The Capital Asset Pricing Model (CAPM) is one of the most successful models for portfolio selection. The utility functions are assumed to depend positively on mean and negatively on variance of returns. Therewith explicit solutions of equilibria are possible only in the harmonic mean of investors' absolute risk aversions. Actually, the practical advantages are the simple risk measure and the quite applicable properties of CAPM-equilibria: The Mutual Fund Theorem, the Beta-pricing Formula, and the Efficient Frontier.
Those "nice" results come just into effect at the expense of an ad-hoc assumption: the strict fulfillment of investors' budget identities. However, for mean/variance-utility functions monotonicity is not at all guaranteed. It is indeed possible that an investor values a positively paying asset negatively due to an increased variance of portfolio returns. Non-monotonicity can even lead to equilibrium prices permitting simple arbitrage opportunities.
In the two-period consumption based CAPM with homogeneous expectations, without a riskless asset, and with non-marketed endowments non-monotonicity is analysed. Known conditions ruling out this problem are more restrictive and given in a less general setup than those derived here. This issue is embedded in an extensive review of the theoretical literature about the CAPM. Different aspects, like the relationship between expected and mean/variance-utility, existence and uniqueness of equilibria, etc. are also addressed.
The prognosis of foreign exchange rates is still an econometric challenge. The empirical literature has shown that fundamental factors do contribute little to the forecast. Especially in the '80s empirical investigations about the information efficiency of foreign exchange markets came up. The hypothesis had been formulated that efficiency implies the forward being an unbiased predictor for the spot exchange rate. To avoid Siegel's paradox the logarithms of the forward and the spot exchange rate are usually employed. This is better known as the uncovered interest parity.

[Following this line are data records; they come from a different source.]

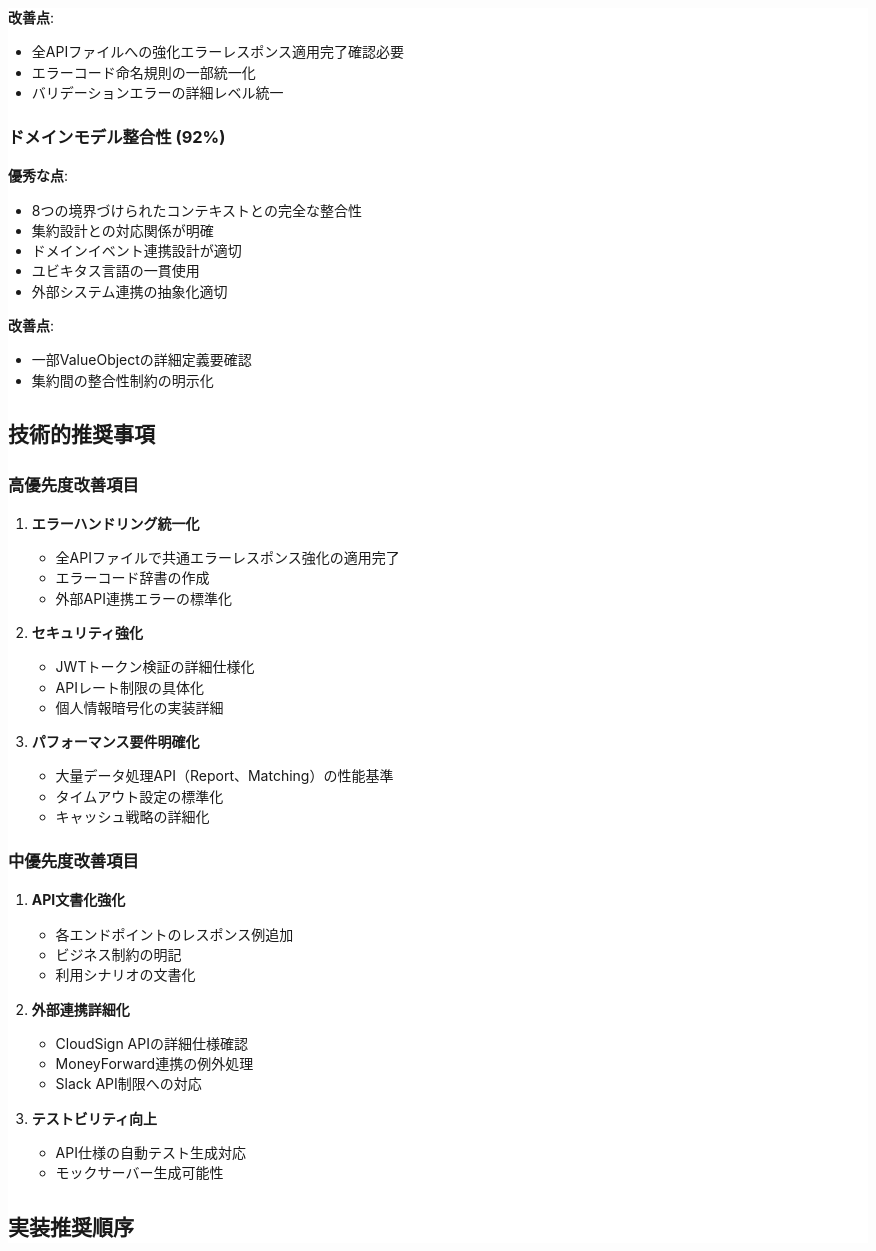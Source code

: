 **改善点**:
- 全APIファイルへの強化エラーレスポンス適用完了確認必要
- エラーコード命名規則の一部統一化
- バリデーションエラーの詳細レベル統一

### ドメインモデル整合性 (92%)

**優秀な点**:
- 8つの境界づけられたコンテキストとの完全な整合性
- 集約設計との対応関係が明確
- ドメインイベント連携設計が適切
- ユビキタス言語の一貫使用
- 外部システム連携の抽象化適切

**改善点**:
- 一部ValueObjectの詳細定義要確認
- 集約間の整合性制約の明示化

## 技術的推奨事項

### 高優先度改善項目

1. **エラーハンドリング統一化**
   - 全APIファイルで共通エラーレスポンス強化の適用完了
   - エラーコード辞書の作成
   - 外部API連携エラーの標準化

2. **セキュリティ強化**
   - JWTトークン検証の詳細仕様化
   - APIレート制限の具体化
   - 個人情報暗号化の実装詳細

3. **パフォーマンス要件明確化**
   - 大量データ処理API（Report、Matching）の性能基準
   - タイムアウト設定の標準化
   - キャッシュ戦略の詳細化

### 中優先度改善項目

1. **API文書化強化**
   - 各エンドポイントのレスポンス例追加
   - ビジネス制約の明記
   - 利用シナリオの文書化

2. **外部連携詳細化**
   - CloudSign APIの詳細仕様確認
   - MoneyForward連携の例外処理
   - Slack API制限への対応

3. **テストビリティ向上**
   - API仕様の自動テスト生成対応
   - モックサーバー生成可能性

## 実装推奨順序
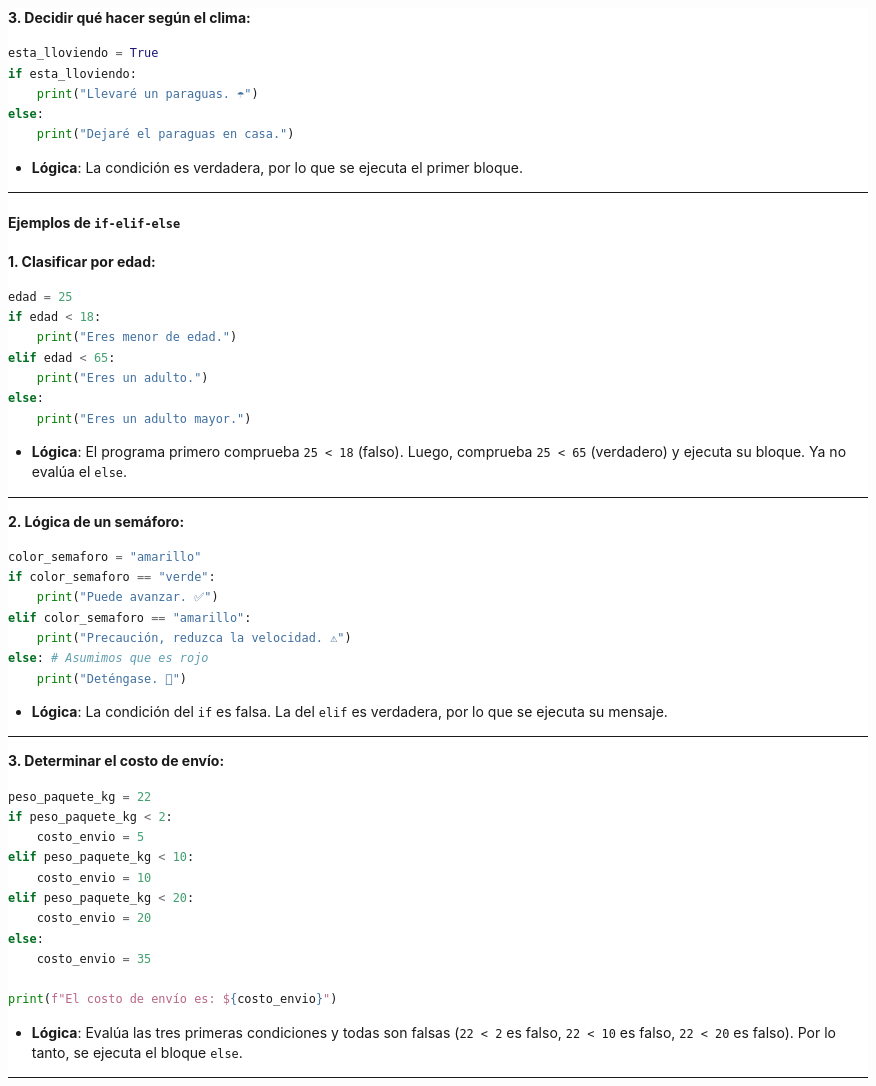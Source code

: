 
**3. Decidir qué hacer según el clima:**
```python
esta_lloviendo = True
if esta_lloviendo:
    print("Llevaré un paraguas. ☂️")
else:
    print("Dejaré el paraguas en casa.")
```
* **Lógica**: La condición es verdadera, por lo que se ejecuta el primer bloque.


---


#### Ejemplos de `if-elif-else`

**1. Clasificar por edad:**
```python
edad = 25
if edad < 18:
    print("Eres menor de edad.")
elif edad < 65:
    print("Eres un adulto.")
else:
    print("Eres un adulto mayor.")
```
* **Lógica**: El programa primero comprueba `25 < 18` (falso). Luego, comprueba `25 < 65` (verdadero) y ejecuta su bloque. Ya no evalúa el `else`.

---

**2. Lógica de un semáforo:**
```python
color_semaforo = "amarillo"
if color_semaforo == "verde":
    print("Puede avanzar. ✅")
elif color_semaforo == "amarillo":
    print("Precaución, reduzca la velocidad. ⚠️")
else: # Asumimos que es rojo
    print("Deténgase. 🛑")
```
* **Lógica**: La condición del `if` es falsa. La del `elif` es verdadera, por lo que se ejecuta su mensaje.

---

**3. Determinar el costo de envío:**
```python
peso_paquete_kg = 22
if peso_paquete_kg < 2:
    costo_envio = 5
elif peso_paquete_kg < 10:
    costo_envio = 10
elif peso_paquete_kg < 20:
    costo_envio = 20
else:
    costo_envio = 35

print(f"El costo de envío es: ${costo_envio}")
```
* **Lógica**: Evalúa las tres primeras condiciones y todas son falsas (`22 < 2` es falso, `22 < 10` es falso, `22 < 20` es falso). Por lo tanto, se ejecuta el bloque `else`.
  
---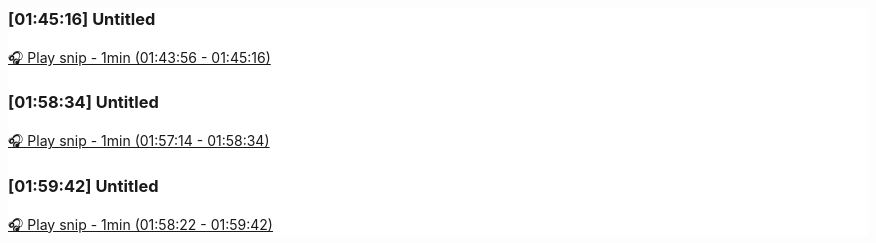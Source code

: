 ### [01:45:16] Untitled
[🎧 Play snip - 1min️ (01:43:56 - 01:45:16)](https://share.snipd.com/snip/6f6cb5f1-53b7-4b8a-9484-c98657b11b1b)
<audio controls> <source src="https://jt.ximalaya.com//GKwRIRwL-iImBHVGBAOu1RHo.m4a?channel=rss&album_id=42691234&track_id=852687561&uid=72451381&jt=https://aod.cos.tx.xmcdn.com/storages/b821-audiofreehighqps/66/05/GKwRIRwL-iImBHVGBAOu1RHo.m4a#t=01:43:56,01:45:16"> </audio>
### [01:58:34] Untitled
[🎧 Play snip - 1min️ (01:57:14 - 01:58:34)](https://share.snipd.com/snip/0fbc0ba3-ebe2-4603-b4ee-3f3a2cc2e71e)
<audio controls> <source src="https://jt.ximalaya.com//GKwRIRwL-iImBHVGBAOu1RHo.m4a?channel=rss&album_id=42691234&track_id=852687561&uid=72451381&jt=https://aod.cos.tx.xmcdn.com/storages/b821-audiofreehighqps/66/05/GKwRIRwL-iImBHVGBAOu1RHo.m4a#t=01:57:14,01:58:34"> </audio>
### [01:59:42] Untitled
[🎧 Play snip - 1min️ (01:58:22 - 01:59:42)](https://share.snipd.com/snip/9c6240cc-a745-499a-928f-3739de642cc8)
<audio controls> <source src="https://jt.ximalaya.com//GKwRIRwL-iImBHVGBAOu1RHo.m4a?channel=rss&album_id=42691234&track_id=852687561&uid=72451381&jt=https://aod.cos.tx.xmcdn.com/storages/b821-audiofreehighqps/66/05/GKwRIRwL-iImBHVGBAOu1RHo.m4a#t=01:58:22,01:59:42"> </audio>
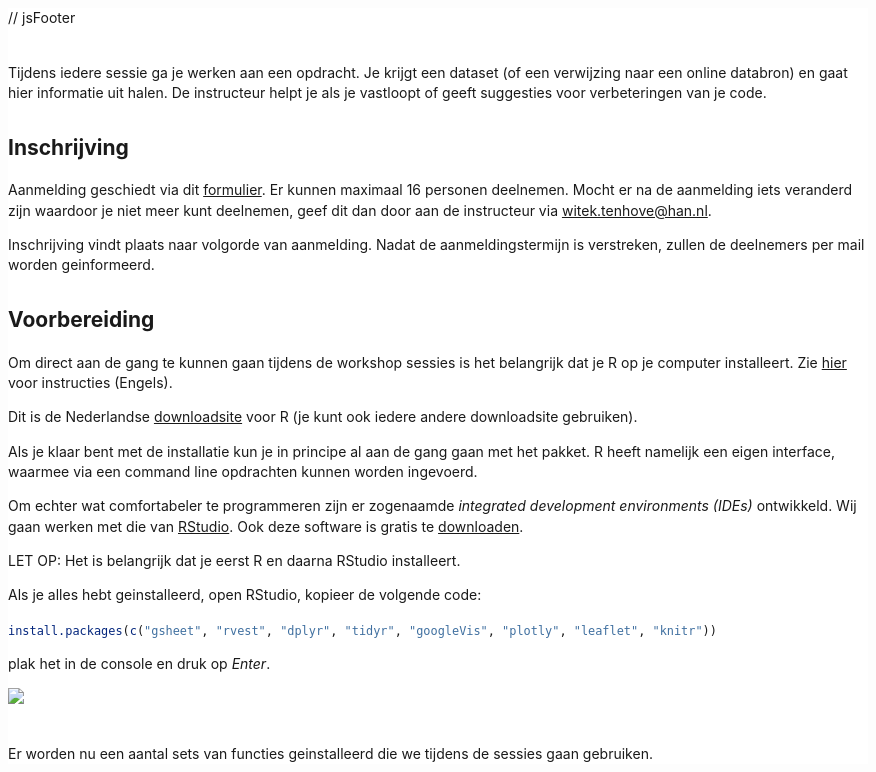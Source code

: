 // jsFooter
</script>
 
  
<script type="text/javascript" src="https://www.google.com/jsapi?callback=displayChartMapID12f3e2b51d12d"></script>
 

  
<div id="MapID12f3e2b51d12d" 
  style="width: 100; height: 300;">
</div>
<br>
Tijdens iedere sessie ga je werken aan een opdracht. Je krijgt een dataset (of een verwijzing naar een online databron) en gaat hier informatie uit halen. De instructeur helpt je als je vastloopt of geeft suggesties voor verbeteringen van je code.

## Inschrijving
Aanmelding geschiedt via dit <a href="https://drive.google.com/open?id=1rP6KIbqikbLQJ9hJRQQJMWnbCTgfhA0yJLa84JGklVQ" target="_blank">formulier</a>. Er kunnen maximaal 16 personen deelnemen. Mocht er na de aanmelding iets veranderd zijn waardoor je niet meer kunt deelnemen, geef dit dan door aan de instructeur via witek.tenhove@han.nl.

Inschrijving vindt plaats naar volgorde van aanmelding. Nadat de aanmeldingstermijn is verstreken, zullen de deelnemers per mail worden geinformeerd.

## Voorbereiding
Om direct aan de gang te kunnen gaan tijdens de workshop sessies is het belangrijk dat je R op je computer installeert. Zie [hier](https://youtu.be/cX532N_XLIs?list=PLqzoL9-eJTNBDdKgJgJzaQcY6OXmsXAHU) voor instructies (Engels).

Dit is de Nederlandse [downloadsite](http://cran.xl-mirror.nl/) voor R (je kunt ook iedere andere downloadsite gebruiken).

Als je klaar bent met de installatie kun je in principe al aan de gang gaan met het pakket. R heeft namelijk een eigen interface, waarmee via een command line opdrachten kunnen worden ingevoerd.

Om echter wat comfortabeler te programmeren zijn er zogenaamde *integrated development environments (IDEs)* ontwikkeld. Wij gaan werken met die van [RStudio](http://cran.xl-mirror.nl/). Ook deze software is gratis te [downloaden](https://www.rstudio.com/products/rstudio/download2/).

LET OP: Het is belangrijk dat je eerst R en daarna RStudio installeert.

Als je alles hebt geinstalleerd, open RStudio, kopieer de volgende code:


```r
install.packages(c("gsheet", "rvest", "dplyr", "tidyr", "googleVis", "plotly", "leaflet", "knitr"))
```

plak het in de console en druk op *Enter*.

![](images/console.png)

<br>
Er worden nu een aantal sets van functies geinstalleerd die we tijdens de sessies gaan gebruiken.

It will be shown that the uncovered interest parity can generally not be regarded as a no-arbitrage condition and can be considered as an equilibrium condition only non-generically. The true arbitrage-free correlation between the exchange rate, interest rates, and security prices is theoretically derived in a Black/Scholes-model with complete asset markets. Reduced form equations of this relationship will be estimated with real data for the USD/DEM-exchange rate.
Arbitrage pricing may only explain relationships between market prices. To determine the influence of fundamental factors on the exchange rate the equilibrium of a quite general example economy is considered. In this economy each country's representative consumer provides labor as the only production factor to the domestic industry. The relative price between both consumption goods (the respective numeraires) serves as the real exchange rate. It will turn out that the exchange rate is equal to the ratio of the present values of all future net imports and exports.